VR offers unique challenges for UX Researchers on a small dev team. While developing Mouse Playhouse at The Guildhall as a usability team of 1, I developed strategies to make testing more efficient and effective.

My Experience

From September to December 2016, I worked as "Usability Producer" for Tinkertainment, an 18-person capstone project team at The Guildhall. My primary collaborators were:

  • producer: Mario Rodriguez,
  • game designer: Clay Howell
  • lead level designer: Michael Feffer
  • executive producers & faculty: Mark Nausha & Steve Stringer

I was responsible for:

  • planning user research surveys and playtests
  • designing experiment protocols / scripts
  • recruiting and scheduling participants
  • conducting test sessions
  • identifying top UX concern
  • analyzing survey and telemetry data for trends
  • visualizing data
  • drafting reports and presenting findings to the team
  • advocating for user during design meetings


As SMU Guildhall's first VR game, Mouse Playhouse charted new territory for all of the developers involved. We developed the game using Unreal Engine 4 for the HTC Vive. Mouse Playhouse is a light-hearted puzzle game where players guide a pet mice to cheeseby placing blocks to redirect its movement. Players can also play around in a toy area where they can throw objects, play basketball, throw darts, and explore. 
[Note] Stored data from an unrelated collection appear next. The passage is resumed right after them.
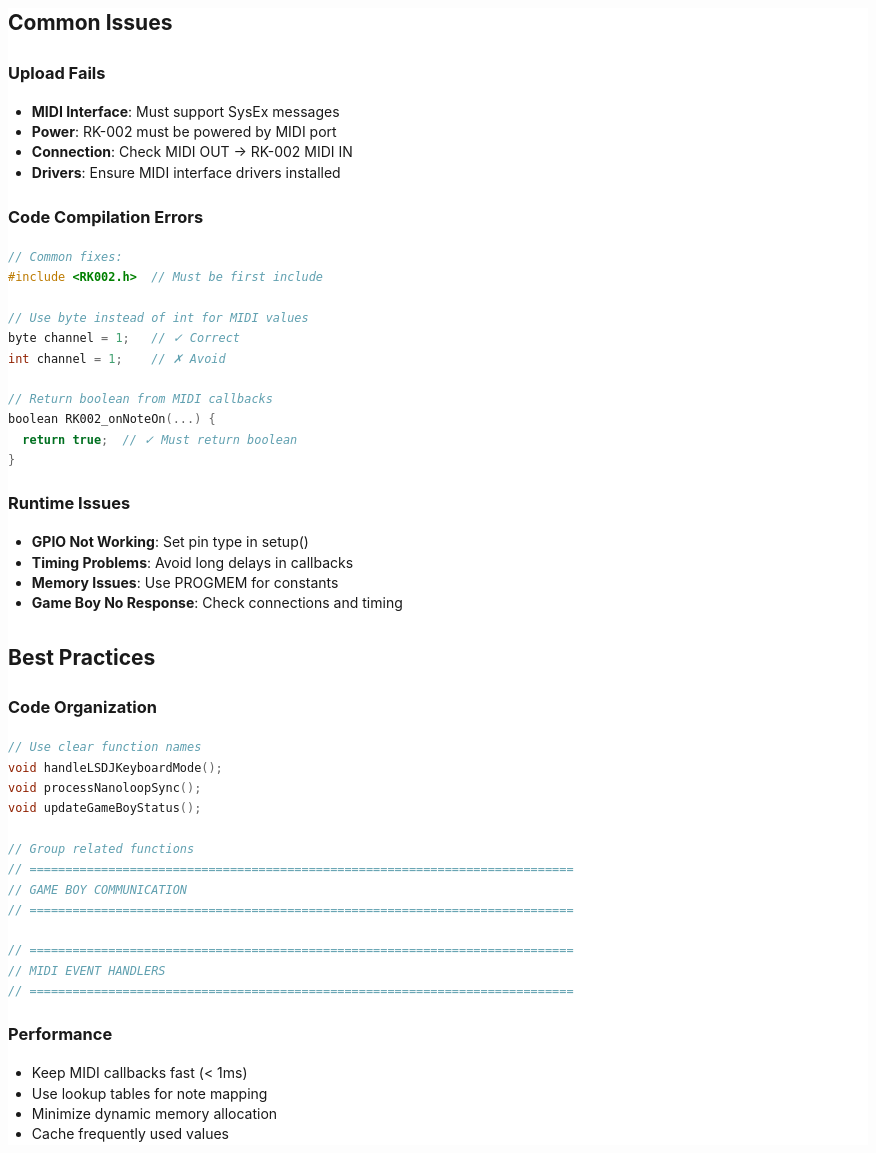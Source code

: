 ## Common Issues

### Upload Fails
- **MIDI Interface**: Must support SysEx messages
- **Power**: RK-002 must be powered by MIDI port
- **Connection**: Check MIDI OUT → RK-002 MIDI IN
- **Drivers**: Ensure MIDI interface drivers installed

### Code Compilation Errors
```cpp
// Common fixes:
#include <RK002.h>  // Must be first include

// Use byte instead of int for MIDI values
byte channel = 1;   // ✓ Correct
int channel = 1;    // ✗ Avoid

// Return boolean from MIDI callbacks
boolean RK002_onNoteOn(...) {
  return true;  // ✓ Must return boolean
}
```

### Runtime Issues
- **GPIO Not Working**: Set pin type in setup()
- **Timing Problems**: Avoid long delays in callbacks
- **Memory Issues**: Use PROGMEM for constants
- **Game Boy No Response**: Check connections and timing

## Best Practices

### Code Organization
```cpp
// Use clear function names
void handleLSDJKeyboardMode();
void processNanoloopSync();
void updateGameBoyStatus();

// Group related functions
// ============================================================================
// GAME BOY COMMUNICATION
// ============================================================================

// ============================================================================  
// MIDI EVENT HANDLERS
// ============================================================================
```

### Performance
- Keep MIDI callbacks fast (< 1ms)
- Use lookup tables for note mapping
- Minimize dynamic memory allocation
- Cache frequently used values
In our playtests, we wanted to capture observations about:

  • Success of onboarding & tutorials
  • Difficulty progression of puzzles
    • perceived difficulty scores
    • time to complete
    • deaths
    • actions
    • teleportations
  • Balance of the number of moves needed to achieve a "star" on each level
  • Conveyance of narrative
  • Comfort of chaperone bounds warning
  • Comfort with height of the puzzle table

We used a combination of the following methodologies:

  • Screening / Demographic Surveys to assess VR experience before test
  • 30 minute playtesting sessions for onboarding the user to the VR control scheme
  • 90 minute playtesting sessions to test the full level progression
  • Gameplay and Marketing Surveys to gauge reaction and difficulty scores
  • Think-aloud Protocal (talk as you go)
  • Heuristics Evaluation
  • Game Telemetry through C++ generated spreadsheets
  • Interviews & Focus Groups

These methodologies are very standard in the game industry, and the feedback generated was key to making our game fun and comfortable within our short development timeframe. Nonetheless, I learned that user research for VR games involves unique challenges for researchers.
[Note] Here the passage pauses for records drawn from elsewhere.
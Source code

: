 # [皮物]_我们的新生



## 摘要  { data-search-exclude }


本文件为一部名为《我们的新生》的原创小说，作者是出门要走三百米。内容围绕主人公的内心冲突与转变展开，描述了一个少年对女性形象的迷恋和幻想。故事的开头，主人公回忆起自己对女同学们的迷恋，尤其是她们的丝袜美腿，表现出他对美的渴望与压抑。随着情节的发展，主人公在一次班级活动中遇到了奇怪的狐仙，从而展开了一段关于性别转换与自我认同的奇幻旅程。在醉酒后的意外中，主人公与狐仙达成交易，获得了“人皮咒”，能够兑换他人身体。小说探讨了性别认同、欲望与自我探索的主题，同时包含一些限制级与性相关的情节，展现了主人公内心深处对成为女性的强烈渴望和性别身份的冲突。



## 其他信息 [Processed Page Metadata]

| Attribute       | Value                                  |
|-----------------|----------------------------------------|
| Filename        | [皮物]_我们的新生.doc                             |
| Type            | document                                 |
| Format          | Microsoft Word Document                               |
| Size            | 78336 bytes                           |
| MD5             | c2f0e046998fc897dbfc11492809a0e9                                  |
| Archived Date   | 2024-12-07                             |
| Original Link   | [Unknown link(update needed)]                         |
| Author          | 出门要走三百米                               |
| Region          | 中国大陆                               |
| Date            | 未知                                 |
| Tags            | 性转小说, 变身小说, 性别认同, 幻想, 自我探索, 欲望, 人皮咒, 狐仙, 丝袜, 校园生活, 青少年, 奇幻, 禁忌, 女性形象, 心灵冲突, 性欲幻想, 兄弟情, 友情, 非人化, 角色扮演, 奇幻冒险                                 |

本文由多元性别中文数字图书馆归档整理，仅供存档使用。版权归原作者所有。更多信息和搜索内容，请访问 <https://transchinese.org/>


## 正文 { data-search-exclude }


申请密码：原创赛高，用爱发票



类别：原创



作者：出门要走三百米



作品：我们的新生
VR Challenges for User Research

Limitations on group size

4 considerations limited the number of people that we could playtest at one time:

  • Room-scale VR (HTC Vive) systems are relatively expensive, so we could only afford 5 Vive stations total for development.
  • The size of room-scale is 1.5m x 1.5m at a minimum. This means we could only fit 1 vive in our normal 12 ft by 12 ft lab space.
  • User Research often happened concurrently with development, so testing more than 1 person at a time required me to pull developers out of a Vive. I often had to schedule larger playtests with the producer after major milestones.
  • As a research team of 1, I can only monitor 1 Vive user at a time, and even then, my visuals (from the PC monitor) are limited compared to what the user is seeing in the headset. In a traditional UX lab, I can monitor a row of 3 or 4 computers at one time. 

Small expert user population

Across development, I experienced this tension between having access to novice VR users and needing expert VR users. It was often challenging to gather expert VR users from our convenient testing pool of students, friends, and family. Whereas, we had an over abundance of novice users, and sometimes the novices were below the threshold of our demographic. Novice users are great for testing comfort and tutorials. However, expert users were needed to assess the full level progression of easy, medium, and hard puzzles.

VR Sensitivity

Simply put, every user is different, so every user has a different tolerance to VR. Some people are more prone to motion sickness, dizziness, or claustrophobia than others. This is a handy distribution when finding frame rate drops and comfort issues; however, it can disrupt a full length session and remove a much needed data point if the player has to quit the experience early. This is sometimes an issue for intense PC games, but it is more prevalent in VR.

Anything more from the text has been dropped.